Mexico City Museum Of Art Information

Mexico City Museum Of Art – Mexico City has more museums than the other city within the world, so you’ll spend weeks just visiting museums and not see anything. we do not recommend that; Mexico City features a range of attractions and you ought to attempt to encompass a variety of them, regardless of how long your visit is. However, you ought to definitely take a while in your schedule to go to a couple of those outstanding museums. confine mind that a lot of museums are closed on Mondays, so plan your itinerary accordingly.

Mexico City is bursting at the seams with fascinating museums, both grand and far-reaching and intimate and focused. Whether your interests dwell art, architecture, anthropology, or history there’s something only for you during this world capital. Here are a number of our favorites to assist get you started on a cultural and art tour of Mexico City.
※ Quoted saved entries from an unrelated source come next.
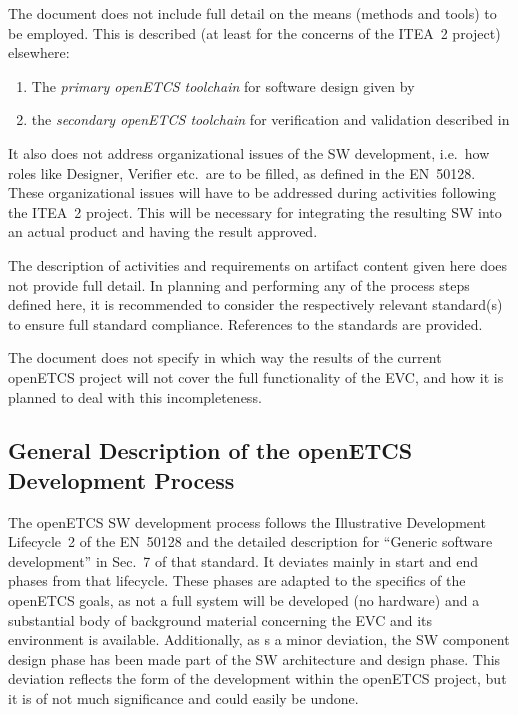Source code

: \documentclass{template/openetcs_article}
\begin{document}
The document does not include full detail on the means (methods and
tools) to be employed. This is described (at least for the concerns of
the ITEA~2 project) elsewhere:
\begin{enumerate}
\item The \emph{primary openETCS toolchain} for software design given
  by \cite{openETCS:D7.1} 
\item the \emph{secondary openETCS toolchain} for verification and
  validation described in \cite{openETCS:D4.1.1.2}
\end{enumerate}
%
It also does not address organizational issues of the SW development,
i.e.\ how roles like Designer, Verifier etc.\ are to be filled, as
defined in the EN~50128.  These organizational issues will have to be
addressed during activities following the ITEA~2 project. This will be
necessary for integrating the resulting SW into an actual product and
having the result approved.

The description of activities and requirements on artifact content
given here does not provide full detail. In planning and performing
any of the process steps defined here, it is recommended to consider
the respectively relevant standard(s) to ensure full standard
compliance. References to the standards are provided.

The document does not specify in which way the results of the current
openETCS project will not cover the full functionality of the EVC, and
how it is planned to deal with this incompleteness.

\subsection{General Description of the openETCS Development Process}
\label{sec:general-description}

The openETCS SW development process follows the Illustrative
Development Lifecycle~2 \cite[Fig.~4]{EN50128:2011} of the EN~50128
and the detailed description for ``Generic software development'' in
Sec.~7 of that standard. It deviates mainly in start and end phases
from that lifecycle. These phases are adapted to the specifics of the
openETCS goals, as not a full system will be developed (no hardware)
and a substantial body of background material concerning the EVC and
its environment is available. Additionally, as s a minor deviation,
the SW component design phase has been made part of the SW
architecture and design phase. This deviation reflects the form of the
development within the openETCS project, but it is of not much
significance and could easily be undone.
\end{document}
Some Mexico City Museum Of Art You Must Visit

National Art Museum

This museum located within the historical center on Tacuba street, the National Art Museum (known as MUNAL) houses a set of Mexican art starting from the 16th to the primary half the 20th Centuries. The building itself is among the best samples of architecture, with a gorgeous curved staircase. The museum features a substantial collection on permanent display and also hosts interesting temporary exhibits.

You can reach the National Art Museum: Tacuba 8, in the Plaza Tolsá, Historical Center


Museo Nacional de Antropología

The next Mexico City Museum Of Art is Museo National Antropologia, It’s located in Bosque de Chapultepec, a veritable big shot on the Mexico City museum scene is undoubtedly the Museo Nacional de Antropología (National Anthropology Museum). Widely considered to be the simplest of Mexico City’s 150+ museums, it is often described only as sprawling. Permanent exhibitions are divided into archaeology and ethnology, with 11 separate rooms dedicated to every. Temporary exhibitions also are regularly rotated and curated, and therefore the internal courtyard features the long-lasting, cascading water feature.

Templo Mayor Museum ( Mexico City Museum Of Art )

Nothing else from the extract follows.